Чайханщик, мальчик чайханщика и еще какие-то люди безмолвно стояли поодаль, улыбаясь и кивая — должно быть, провожали.
Безрук стоя махал им руками над головой, затем сцеплял ладони жестом вечной дружбы, потом снова махал. Когда экипаж тронулся, он едва не вывалился наружу. Трофиму пришлось его подхватить и усадить на место.
— Хорошо посидели, — заметил Безрук. — А?
— Ну да, — согласился Трещатко. — Посидели славно. Только вот за Примака забыли выпить.
И пригорюнился.
Больше никто не сказал ни слова. Трещатко похрапывал, Безрук тоже сильно клевал носом, Звонников все встряхивался, будто только что из лужи.
Трофим слезящимися от хмеля глазами следил, как одно за другим уплывают назад деревья. Дорога пошла на подъем. Выбрались на дамбу. Открылась темная гладь воды. Оранжево-бурая, огромная луна неровным желтком отражалась с самого краю…
Минут через сорок неспешной езды прибыли к казармам. Трещатко к тому времени проснулся. Растолкали Безрука, ссадили, поручив довольно бодрому Звонникову. Трофим с Трещаткой поехали дальше. Встали почему-то возле Нового телеграфа. Долго не могли разобраться с деньгами, совали по очереди, извозчик — пожилой узбек — испуганно отшатывался, твердил, что так много ему не надо. Кобыла тоже волновалась.
Трещатко шагал каменно, излишне твердо, как ходят сильно хмельные, но крепкие люди, и можно было подумать, что невзначай сошел с постамента чугунный истукан. Трофим, глядючи, тайком посмеивался. Остановились у дома.
— Эх! — вздохнул Трещатко. — Ничего у нас не осталось?
И с такой горечью и недоумением обвел улицу взглядом, как если бы ему было твердо обещано, что должна расстелиться скатерть-самобранка, — а она почему-то не расстелилась.
— У нас-то? Только флаг и совесть, — строго сказал Трофим. — Хочешь, пошли ко мне. Тихо, а то Гриня спит…
— Нет, не пойду, — отказался Трещатко, печально помотав головой. — В казарму пора. Жаль вот только, за Примака не выпили!

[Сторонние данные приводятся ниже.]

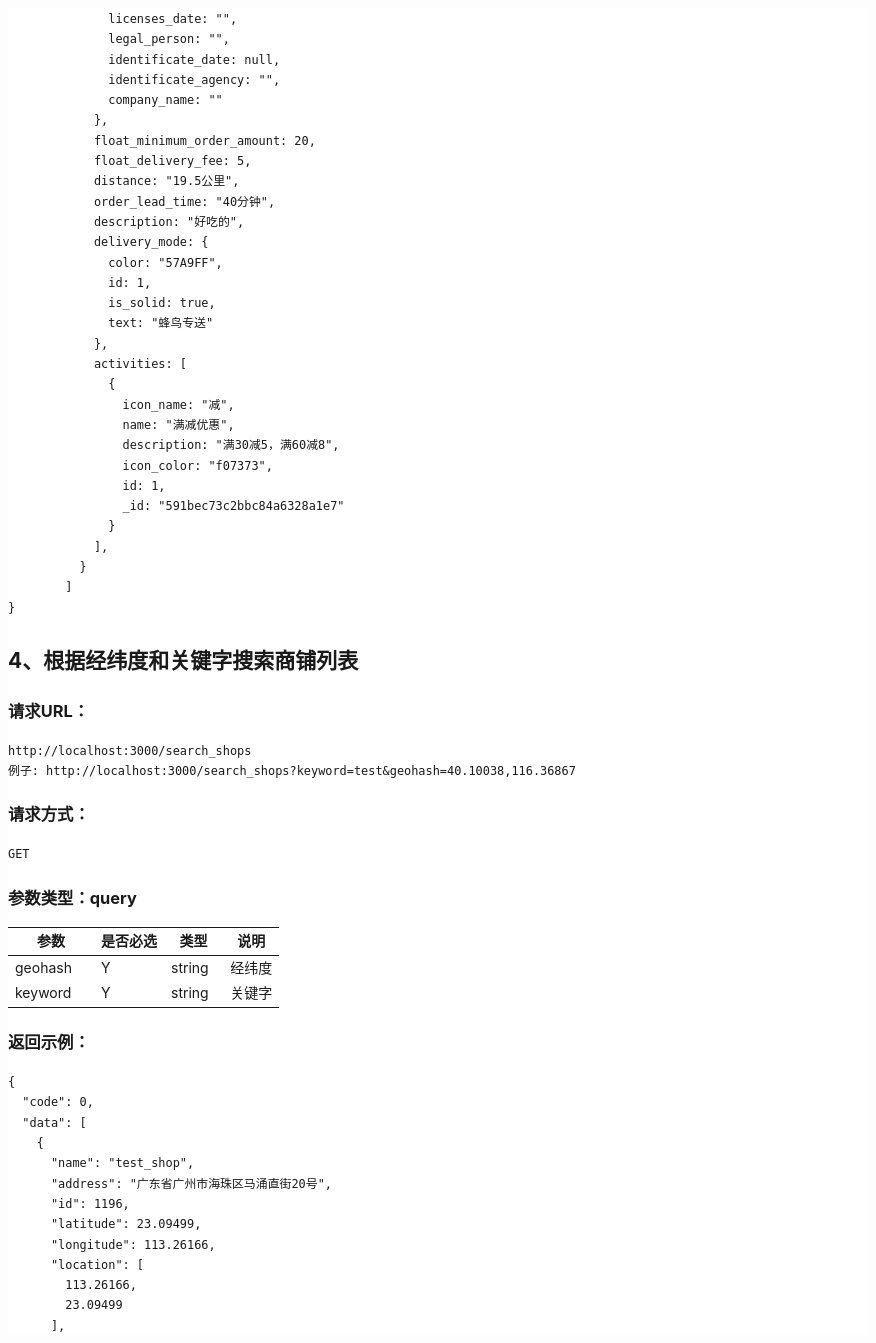 	              licenses_date: "",
	              legal_person: "",
	              identificate_date: null,
	              identificate_agency: "",
	              company_name: ""
	            },
	            float_minimum_order_amount: 20,
	            float_delivery_fee: 5,
	            distance: "19.5公里",
	            order_lead_time: "40分钟",
	            description: "好吃的",
	            delivery_mode: {
	              color: "57A9FF",
	              id: 1,
	              is_solid: true,
	              text: "蜂鸟专送"
	            },
	            activities: [
	              {
	                icon_name: "减",
	                name: "满减优惠",
	                description: "满30减5，满60减8",
	                icon_color: "f07373",
	                id: 1,
	                _id: "591bec73c2bbc84a6328a1e7"
	              }
	            ],
	          }
	        ]
	}


## 4、根据经纬度和关键字搜索商铺列表

### 请求URL：
	http://localhost:3000/search_shops
	例子: http://localhost:3000/search_shops?keyword=test&geohash=40.10038,116.36867

### 请求方式：
    GET

### 参数类型：query
|参数          |是否必选  |类型     |说明|
| ------- | -------- | ------ | ------ |
|geohash      |Y       |string    |经纬度|
|keyword      |Y       |string    |关键字|

### 返回示例：
	{
	  "code": 0,
	  "data": [
	    {
	      "name": "test_shop",
	      "address": "广东省广州市海珠区马涌直街20号",
	      "id": 1196,
	      "latitude": 23.09499,
	      "longitude": 113.26166,
	      "location": [
	        113.26166,
	        23.09499
	      ],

— Как же не выпили! — возразил Трофим. — Выпили. Раза три выпили.
— Мало, — не сдался Трещатко. — За Примака-то? За него еще пить и пить! Эх, Примак!..
И вновь горестно оглядел улицу.
— Что ты? — спросил Трофим.
— Бандуры под рукой нема! — пояснил Трещатко.
Затем отчаянно махнул рукой, набрал полную грудь воздуха и, невзирая на объявленное только что отсутствие бандуры, богатырски заревел, с каждым словом все больше набирая голосу и багровея:
Ой, Примак, душа голоти, лицар ти залiзний!
Потрощив без мiри, щоту ворогiв Вiтчизни!..
В Константиновском сквере всполошились и загалдели вороны, да и Трофим подтянул было, но слов не хватило, и оба они печально умолкли.
— Ладно, Троша! — сказал Трещатко. — Иди! Жена — дело святое.
— Святое, — согласился Трофим. — Давай… Я через час-другой подтянусь.
Они обнялись, потом Трещатко повернулся и пошагал назад, и уже нельзя было даже заподозрить, что этот человек хоть сколько-нибудь нетрезв.
Стараясь не шуметь, но почему-то то и дело оступаясь и производя в темной прихожей такие звуки, как если бы там ворочался и искал выхода большой зверь, Трофим наконец разулся, со стуком уронив сначала один, а потом и другой сапог, и, толкнув дверь, шагнул в комнату.